Banks, insurers compete for piece of mortgage pie

COMB through any newspaper these days and chances are you will most certainly stumble upon advertisements on property loans touting attractive terms and conditions.

It’s a highly competitive landscape out there.

Apart from competing among themselves for a piece of the mortgage pie, banks also have to contend with insurance companies which offer pretty appealing terms as well.

OCBC Bank (M) Bhd head of secured lending Thoo Mee Ling sees competition as a way of life in the property loans business.

“Intense competition, especially in pricing, has almost become the nature of the mortgage business.

“However, OCBC’s strategy has always been to keep close tabs on customers’ needs and not only meet but exceed their expectations as well as by going the extra mile,” Thoo says.

Currently, the discount on base lending rates for housing loans range from 1.8% to 2.2% in the market. Thoo says property loans will continue to have a significant influence on the bank’s net profit.

Despite the intense competition, HSBC Bank Malaysia Bhd general manager (personal financial services) Lim Eng Seong says the bank is comfortable with the size of its property loans book.

Lim believes HSBC’s strong product and service proposition via a flexible mortgage will be a key differentiating factor to grow the business further.

“Our flexible loan allows customers to make extra payments to reduce interest payments and shorten the loan tenure. Should an urgent need arise, customers may redraw the excess payments made,” he says.

HSBC offers home loans for a minimum of five years to a maximum of 35 years where margin of financing can go up to 95% of the property’s market value.

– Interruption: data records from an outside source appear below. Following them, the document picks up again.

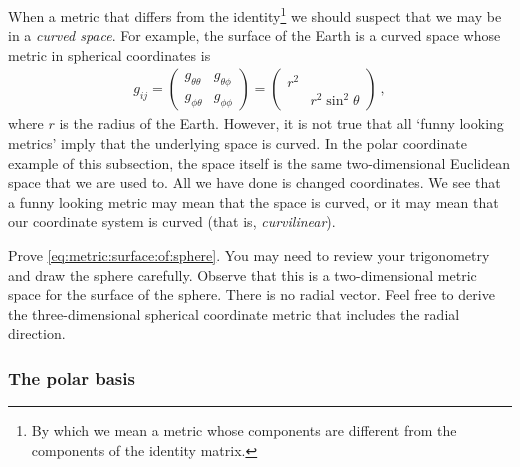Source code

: \documentclass[12pt, oneside]{report}    %
\begin{document}
When a metric that differs from the identity\footnote{By which we mean a metric whose components are different from the components of the identity matrix.} we should suspect that we may be in a \emph{curved space}. For example, the surface of the Earth is a curved space whose metric in spherical coordinates is
\begin{align}
    g_{ij} = 
    \begin{pmatrix}
        g_{\theta\theta} & g_{\theta\phi}\\
        g_{\phi\theta} & g_{\phi\phi}
    \end{pmatrix}
    =
    \begin{pmatrix}
        r^2 & \\
        & r^2 \sin^2\theta
    \end{pmatrix} \ ,
    \label{eq:metric:surface:of:sphere}
\end{align}
where $r$ is the radius of the Earth. However, it is not true that all `funny looking metrics' imply that the underlying space is curved. In the polar coordinate example of this subsection, the space itself is the same two-dimensional Euclidean space that we are used to. All we have done is changed coordinates. We see that a funny looking metric may mean that the space is curved, or it may mean that our coordinate system is curved (that is, \emph{curvilinear}). 

\begin{exercise}
Prove \eqref{eq:metric:surface:of:sphere}. You may need to review your trigonometry and draw the sphere carefully. Observe that this is a two-dimensional metric space for the surface of the sphere. There is no radial vector. Feel free to derive the three-dimensional spherical coordinate metric that includes the radial direction. 
\end{exercise}

\subsubsection{The polar basis}
\end{document}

To ING Insurance Bhd chief operating officer Isold Heemstra, residential property mortgage is a way to diversify investment income for insurance companies.

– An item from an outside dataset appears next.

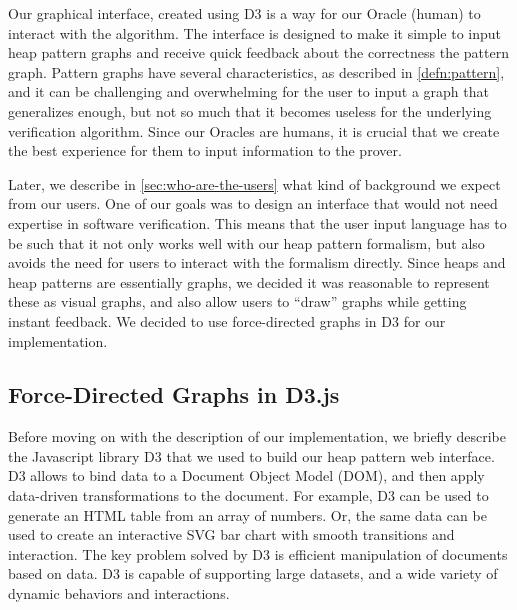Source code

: Our graphical interface, created using D3 \cite{d3js} is a way for our Oracle (human) to interact with the \verifier algorithm. The interface is designed to make it simple to input heap pattern graphs and receive quick feedback about the correctness the pattern graph. Pattern graphs have several characteristics, as described in \autoref{defn:pattern}, and it can be challenging and overwhelming for the user to input a graph that generalizes enough, but not so much that it becomes useless for the underlying verification algorithm. Since our Oracles are humans, it is crucial that we create the best experience for them to input information to the prover.

Later, we describe in \autoref{sec:who-are-the-users} what kind of background we expect from our users. One of our goals was to design an interface that would not need expertise in software verification. This means that the user input language has to be such that it not only works well with our heap pattern formalism, but also avoids the need for users to interact with the formalism directly. Since heaps and heap patterns are essentially graphs, we decided it was reasonable to represent these as visual graphs, and also allow users to ``draw'' graphs while getting instant feedback. We decided to use force-directed graphs in D3 for our implementation.

\subsection{Force-Directed Graphs in D3.js}
Before moving on with the description of our implementation, we briefly describe the Javascript library D3 that we used to build our heap pattern web interface. D3 allows to bind data to a Document Object Model (DOM), and then apply data-driven transformations to the document. For example, D3 can be used to generate an HTML table from an array of numbers. Or, the same data can be used to create an interactive SVG bar chart with smooth transitions and interaction. The key problem solved by D3 is efficient manipulation of documents based on data. D3 is capable of supporting large datasets, and a wide variety of dynamic behaviors and interactions.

“It helps to mitigate market volatility and provides a stable income stream to insurance companies that demand long-term cashflows,” he says.

However, ING’s mortgage portfolio shrank last year as borrowers went for floating rate products due to the lower overnight policy rate. Insurance companies offer fixed-rate residential mortgages.

Heemstra admits that competition in the property loans business has always been intense.

“We differentiate ourselves by providing a mortgage business total solution that comes with fixed-rate home loan with house owner and life insurance protection.

“ING also provides protection to the valuables and contents in one’s household against loss or damage on selective perils,” he says.

ING provides financing for residential properties only with a maximum loan amount of 90% and up to 30 years loan tenure.

ING now offers a fixed interest rate of 4.85% per annum (customer pays all closing fees) and 5.25% per annum (ING pays all closing fees).

American International Assurance Bhd (AIA) chief executive officer Khor Hock Seng says the company has experienced positive loans growth since 2005 although last year was challenging.

Its property loans portfolio are mostly made up of fixed-rate residential mortgages with margin of financing of below 80%.

Khor says the company will continue to work with its agency force and business channels to grow the property loans business. “We will also offer various packages to meet the needs of our clients,” he says.

AIA’s residential mortgages has a fixed rate of 4.99% per annum (non-zero moving cost) and 5.25% per annum for zero moving cost. The margin of financing is up to 90% for a maximum tenure of 30 years.